I had a problem with a Dev Machine that had become completely unresponsive , we were unable to ping it , and unable to control it using vsphere.
I tried to power it down but the progress halted at 95% ,
I putty'd in to the host and tried to power it down using
vim-cmd vmsvc/getallvms and getting the vmid
then
vim-cmd vmsvc/power.off XX i then checked the power state
vim-cmd vmsvc/power.getsate XX and found that the machine was still up

I then tried to pull the rug from under the VM by running

esxcli vm process list - obtained the worldID of the misbehaving VM
esxcli vm process kill --type=soft --world-id=XXXX
Checked powerstate with
vim-cmd vmsvc/power.getsate XX - failed tried a hard kill

esxcli vm process kill --type=hard --world-id=XXXX-Failed again , so last chance saloon

esxcli vm process kill --type=force --world-id=XXXX

Thursday, September 20, 2012

Netapp Powershell command to find all snapshots older than 28 days

1 Download dataontap PS module and extract to c:\windows\system32\windowspowershell\1.0\modules

2 Import the netapp powershell module
   Import-Module dataontap

3 define $28days as being todays date - 28 days
   $28days = (get-date).adddays(-28)

4 connect to the controller
   connect-nacontroller "controllername"

5 view the list of snapshots that are older than 28 days
   Get-Navol | Get-NaSnapshot | where-object { $_.name -like "smvi_*" -and $_.created -lt $28days }

6 See what snapshots will be deleted
   Get-Navol | Get-NaSnapshot | where-object { $_.name -like "smvi_*" -and $_.created -lt $28days } | remove-nasnapshot -whatif

7 Delete the snapshots
   Get-Navol | Get-NaSnapshot | where-object { $_.name -like "smvi_*" -and $_.created -lt $28days } | remove-nasnapsho

Tuesday, August 7, 2012

VMware Site Recovery Manager 5 & Netapp SRA 2.0 Failure

(Unable to export the NAS device Ensure that the correct export rules are specified in the ontap_config.txt file )

VMware Site Recovery Manager and SRA installed and configured , Sites and Resource mappings configured correctly , Netapp Protected site volumes Were mirroring correctly , SRA 2.0 array manager installed and configured correctly , Protection groups defined and configured correctly.

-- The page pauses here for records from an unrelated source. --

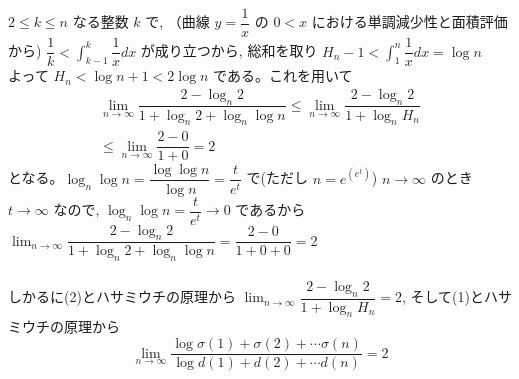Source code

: \begin{enumerate}
$2\le k\le n$ なる整数 $k$ で, （曲線 $y=\dfrac{1}{x}$ の $0<x$ における単調減少性と面積評価から) $\dfrac{1}{k}<\displaystyle\int_{k-1}^{k} \dfrac{1}{x} dx$ が成り立つから, 総和を取り $H_n-1<\displaystyle\int_1^{n}\dfrac{1}{x} dx=\log{n} $ \\
よって $H_n<\log{n}+1<2\log{n}$ である。これを用いて
\begin{eqnarray*}
\displaystyle\lim_{n\to\infty}\dfrac{2-\log_n{2}}{1+\log_n{2}+\log_n{\log{n}}}\le\displaystyle\lim_{n\to\infty}\dfrac{2-\log_n{2}}{1+\log_n{H_n}}\\
\le\displaystyle\lim_{n\to\infty}\dfrac{2-0}{1+0}=2 
\end{eqnarray*}
となる。$\log_n{\log{n}}=\dfrac{\log{\log{n}}}{\log{n}}=\dfrac{t}{e^t}$ で(ただし $n= e^{(e^t)}$) $n\rightarrow \infty$ のとき $t\rightarrow \infty$ なので, $\log_n{\log{n}}=\dfrac{t}{e^t}\rightarrow 0$ であるから $\displaystyle\lim_{n\to\infty}\dfrac{2-\log_n{2}}{1+\log_n{2}+\log_n{\log{n}}}=\dfrac{2-0}{1+0+0}=2$\\
\\
しかるに(2)とハサミウチの原理から $\displaystyle\lim_{n\to\infty}\dfrac{2-\log_n{2}}{1+\log_n{H_n}}=2$, そして(1)とハサミウチの原理から
\[\displaystyle\lim_{n\to\infty }\dfrac{\log{\sigma(1) +\sigma (2)+\cdots \sigma (n)}}{\log{d(1)+d(2)+\cdots d(n)}}=2\]

\end{enumerate}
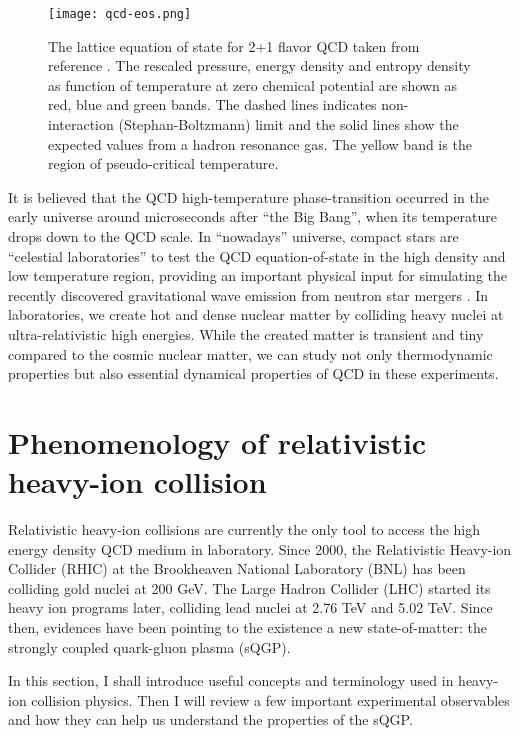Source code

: \begin{figure}
    \centering
    \texttt{[image: qcd-eos.png]}
    \caption{The lattice equation of state for 2+1 flavor QCD taken from reference \cite{Bazavov:2014pvz}. The rescaled pressure, energy density and entropy density as function of temperature at zero chemical potential are shown as red, blue and green bands. The dashed lines indicates non-interaction (Stephan-Boltzmann) limit and the solid lines show the expected values from a hadron resonance gas. The yellow band is the region of pseudo-critical temperature.}
    \label{fig:qcd_eos}
\end{figure}

It is believed that the QCD high-temperature phase-transition occurred in the early universe around microseconds after ``the Big Bang'', when its temperature drops down to the QCD scale.
In ``nowadays'' universe, compact stars are ``celestial laboratories'' to test the QCD equation-of-state in the high density and low temperature region, providing an important physical input for simulating the recently discovered gravitational wave emission from neutron star mergers \cite{TheLIGOScientific:2017qsa}.
In laboratories, we create hot and dense nuclear matter by colliding heavy nuclei at ultra-relativistic high energies.
While the created matter is transient and tiny compared to the cosmic nuclear matter, we can study not only thermodynamic properties but also essential dynamical properties of QCD in these experiments.

\section{Phenomenology of relativistic heavy-ion collision}
Relativistic heavy-ion collisions are currently the only tool to access the high energy density QCD medium in laboratory.
Since 2000, the Relativistic Heavy-ion Collider (RHIC) at the Brookheaven National Laboratory (BNL) has been colliding gold nuclei at 200 GeV. 
The Large Hadron Collider (LHC) started its heavy ion programs later, colliding lead nuclei at 2.76 TeV and 5.02 TeV.
Since then, evidences have been pointing to the existence a new state-of-matter: the strongly coupled quark-gluon plasma (sQGP).

In this section, I shall introduce useful concepts and terminology used in heavy-ion collision physics.
Then I will review a few important experimental observables and how they can help us understand the properties of the sQGP.

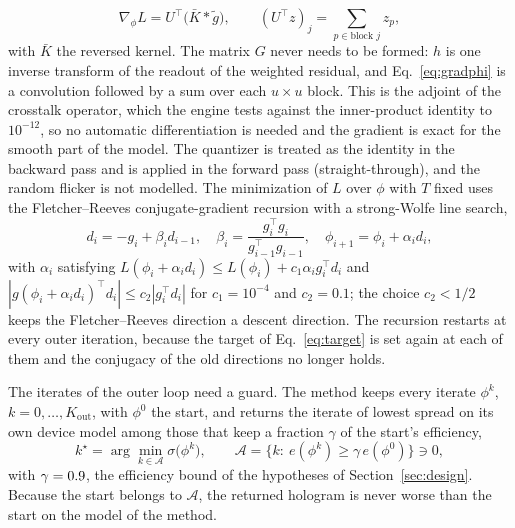 \begin{equation}
\nabla_\phi L=U^{\top}\!\big(\bar K*\tilde g\big),\qquad (U^{\top}z)_j=\sum_{p\in\text{block }j}z_p,\label{eq:gradphi}
\end{equation}
with $\bar K$ the reversed kernel. The matrix $G$ never needs to be formed: $h$ is one inverse transform of the readout of the weighted residual, and Eq.~\ref{eq:gradphi} is a convolution followed by a sum over each $u\times u$ block. This is the adjoint of the crosstalk operator, which the engine tests against the inner-product identity to $10^{-12}$, so no automatic differentiation is needed and the gradient is exact for the smooth part of the model. The quantizer is treated as the identity in the backward pass and is applied in the forward pass (straight-through), and the random flicker is not modelled. The minimization of $L$ over $\phi$ with $T$ fixed uses the Fletcher--Reeves conjugate-gradient recursion with a strong-Wolfe line search,
\begin{equation}
d_i=-g_i+\beta_id_{i-1},\quad \beta_i=\frac{g_i^{\top}g_i}{g_{i-1}^{\top}g_{i-1}},\quad \phi_{i+1}=\phi_i+\alpha_id_i,\label{eq:cg}
\end{equation}
with $\alpha_i$ satisfying $L(\phi_i+\alpha_id_i)\le L(\phi_i)+c_1\alpha_ig_i^{\top}d_i$ and $|g(\phi_i+\alpha_id_i)^{\top}d_i|\le c_2|g_i^{\top}d_i|$ for $c_1=10^{-4}$ and $c_2=0.1$; the choice $c_2<1/2$ keeps the Fletcher--Reeves direction a descent direction.
The recursion restarts at every outer iteration, because the target of Eq.~\ref{eq:target} is set again at each of them and the conjugacy of the old directions no longer holds.

The iterates of the outer loop need a guard. The method keeps every iterate $\phi^k$, $k=0,\dots,K_{\mathrm{out}}$, with $\phi^0$ the start, and returns the iterate of lowest spread on its own device model among those that keep a fraction $\gamma$ of the start's efficiency,
\begin{equation}
k^\star=\arg\min_{k\in\mathcal A}\sigma\big(\phi^k\big),\qquad \mathcal A=\{k:\ e(\phi^k)\ge\gamma\,e(\phi^0)\}\ni0,\label{eq:safeguard}
\end{equation}
with $\gamma=0.9$, the efficiency bound of the hypotheses of Section~\ref{sec:design}. Because the start belongs to $\mathcal A$, the returned hologram is never worse than the start on the model of the method.


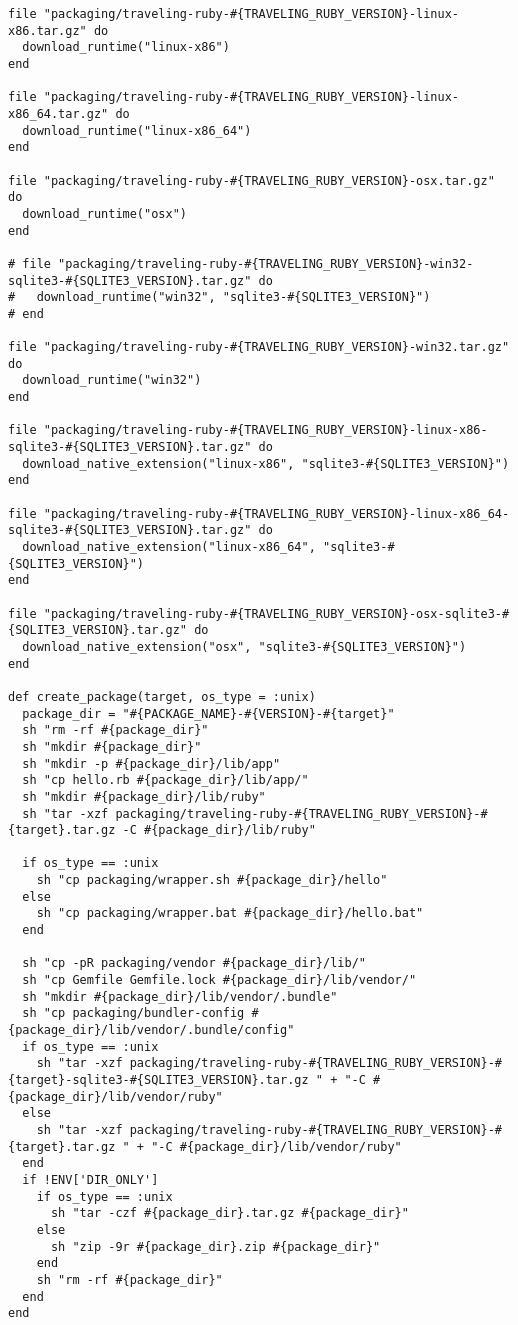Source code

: \documentclass[11pt]{article}
\begin{document}
\begin{verbatim}
file "packaging/traveling-ruby-#{TRAVELING_RUBY_VERSION}-linux-x86.tar.gz" do
  download_runtime("linux-x86")
end

file "packaging/traveling-ruby-#{TRAVELING_RUBY_VERSION}-linux-x86_64.tar.gz" do
  download_runtime("linux-x86_64")
end

file "packaging/traveling-ruby-#{TRAVELING_RUBY_VERSION}-osx.tar.gz" do
  download_runtime("osx")
end

# file "packaging/traveling-ruby-#{TRAVELING_RUBY_VERSION}-win32-sqlite3-#{SQLITE3_VERSION}.tar.gz" do
#   download_runtime("win32", "sqlite3-#{SQLITE3_VERSION}")
# end

file "packaging/traveling-ruby-#{TRAVELING_RUBY_VERSION}-win32.tar.gz" do
  download_runtime("win32")
end

file "packaging/traveling-ruby-#{TRAVELING_RUBY_VERSION}-linux-x86-sqlite3-#{SQLITE3_VERSION}.tar.gz" do
  download_native_extension("linux-x86", "sqlite3-#{SQLITE3_VERSION}")
end

file "packaging/traveling-ruby-#{TRAVELING_RUBY_VERSION}-linux-x86_64-sqlite3-#{SQLITE3_VERSION}.tar.gz" do
  download_native_extension("linux-x86_64", "sqlite3-#{SQLITE3_VERSION}")
end

file "packaging/traveling-ruby-#{TRAVELING_RUBY_VERSION}-osx-sqlite3-#{SQLITE3_VERSION}.tar.gz" do
  download_native_extension("osx", "sqlite3-#{SQLITE3_VERSION}")
end

def create_package(target, os_type = :unix)
  package_dir = "#{PACKAGE_NAME}-#{VERSION}-#{target}"
  sh "rm -rf #{package_dir}"
  sh "mkdir #{package_dir}"
  sh "mkdir -p #{package_dir}/lib/app"
  sh "cp hello.rb #{package_dir}/lib/app/"
  sh "mkdir #{package_dir}/lib/ruby"
  sh "tar -xzf packaging/traveling-ruby-#{TRAVELING_RUBY_VERSION}-#{target}.tar.gz -C #{package_dir}/lib/ruby"

  if os_type == :unix
    sh "cp packaging/wrapper.sh #{package_dir}/hello"
  else
    sh "cp packaging/wrapper.bat #{package_dir}/hello.bat"
  end

  sh "cp -pR packaging/vendor #{package_dir}/lib/"
  sh "cp Gemfile Gemfile.lock #{package_dir}/lib/vendor/"
  sh "mkdir #{package_dir}/lib/vendor/.bundle"
  sh "cp packaging/bundler-config #{package_dir}/lib/vendor/.bundle/config"
  if os_type == :unix
    sh "tar -xzf packaging/traveling-ruby-#{TRAVELING_RUBY_VERSION}-#{target}-sqlite3-#{SQLITE3_VERSION}.tar.gz " + "-C #{package_dir}/lib/vendor/ruby"
  else
    sh "tar -xzf packaging/traveling-ruby-#{TRAVELING_RUBY_VERSION}-#{target}.tar.gz " + "-C #{package_dir}/lib/vendor/ruby"
  end
  if !ENV['DIR_ONLY']
    if os_type == :unix
      sh "tar -czf #{package_dir}.tar.gz #{package_dir}"
    else
      sh "zip -9r #{package_dir}.zip #{package_dir}"
    end
    sh "rm -rf #{package_dir}"
  end
end


\end{verbatim}
\end{document}
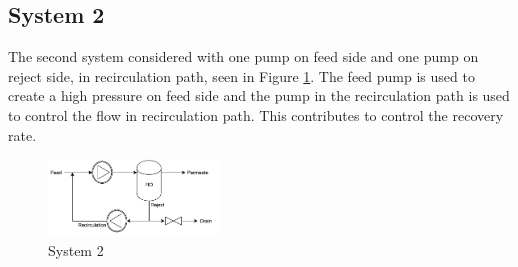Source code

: \subsection{System 2}
The second system considered with one pump on feed side and one pump on reject side, in recirculation path, seen in Figure \ref{fig:Sys2}. The feed pump is used to create a high pressure on feed side and the pump in the recirculation path is used to control the flow in recirculation path. This contributes to control the recovery rate.
\begin{figure}[h]
    \centering
    \includegraphics[width=0.4\textwidth]{Sys2}
    \caption{System 2}
    \label{fig:Sys2}
\end{figure}

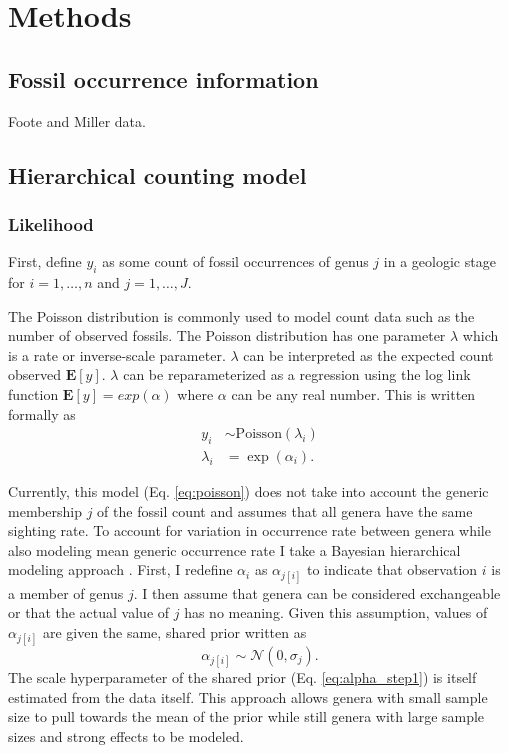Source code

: \documentclass[12pt,letterpaper]{article}
\begin{document}
\section{Methods}

\subsection{Fossil occurrence information}
Foote and Miller data.

\subsection{Hierarchical counting model}

\subsubsection{Likelihood}
First, define \(y_{i}\) as some count of fossil occurrences of genus \(j\) in a geologic stage for \(i = 1, \dots, n\) and \(j = 1, \dots, J\).

The Poisson distribution is commonly used to model count data such as the number of observed fossils. The Poisson distribution has one parameter \(\lambda\) which is a rate or inverse-scale parameter. \(\lambda\) can be interpreted as the expected count observed \(\mathbf{E}[y]\). \(\lambda\) can be reparameterized as a regression using the log link function \(\mathbf{E}[y] = exp(\alpha)\) where \(\alpha\) can be any real number. This is written formally as
\begin{align}
  y_{i} &\sim \mathrm{Poisson}(\lambda_{i}) \nonumber\\
  \lambda_{i} &= \exp(\alpha_{i}).
  \label{eq:poisson} 
\end{align}

Currently, this model (Eq. \ref{eq:poisson}) does not take into account the generic membership \(j\) of the fossil count and assumes that all genera have the same sighting rate. To account for variation in occurrence rate between genera while also modeling mean generic occurrence rate I take a Bayesian hierarchical modeling approach \citep{Gelman2007}. First, I redefine \(\alpha_{i}\) as \(\alpha_{j[i]}\) to indicate that observation \(i\) is a member of genus \(j\). I then assume that genera can be considered exchangeable or that the actual value of \(j\) has no meaning. Given this assumption, values of \(\alpha_{j[i]}\) are given the same, shared prior written as
\begin{equation}
  \alpha_{j[i]} \sim \mathcal{N}(0, \sigma_{j}).
  \label{eq:alpha_step1}
\end{equation}
The scale hyperparameter of the shared prior (Eq. \ref{eq:alpha_step1}) is itself estimated from the data itself. This approach allows genera with small sample size to pull towards the mean of the prior while still genera with large sample sizes and strong effects to be modeled.
\end{document}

When i attempted to run a recovery plan for any of our sites , i would receive an error on the “recovery steps” tab which stated “Error - Failed to recover datastore 'Vol1'. Failed to create snapshots of replica devices. Failed to create snapshot of replica device /vol/Vol1m. SRA command 'testFailoverStart' failed for device '/vol/Vol1m'. Unable to export the NAS device Ensure that the correct export rules are specified in the ontap_config.txt file

I Checked the content ontap_config.txt file , this file is used to define the R/W and Root hosts for accessing the cloned export of the mirrored production volume , i confirmed that the VMkernel IP’s for the NFS VMkernel were listed.

I reset and reran the SRM test and examined the VMware-DR-XXX.log file
Here i could see that the cloned export of the paging volume came online

“--> 07-08-2012T10:34:35 Export /vol/testfailoverClone_nss_v10745371_volpagem has root & r/w IP=10.10.10.1”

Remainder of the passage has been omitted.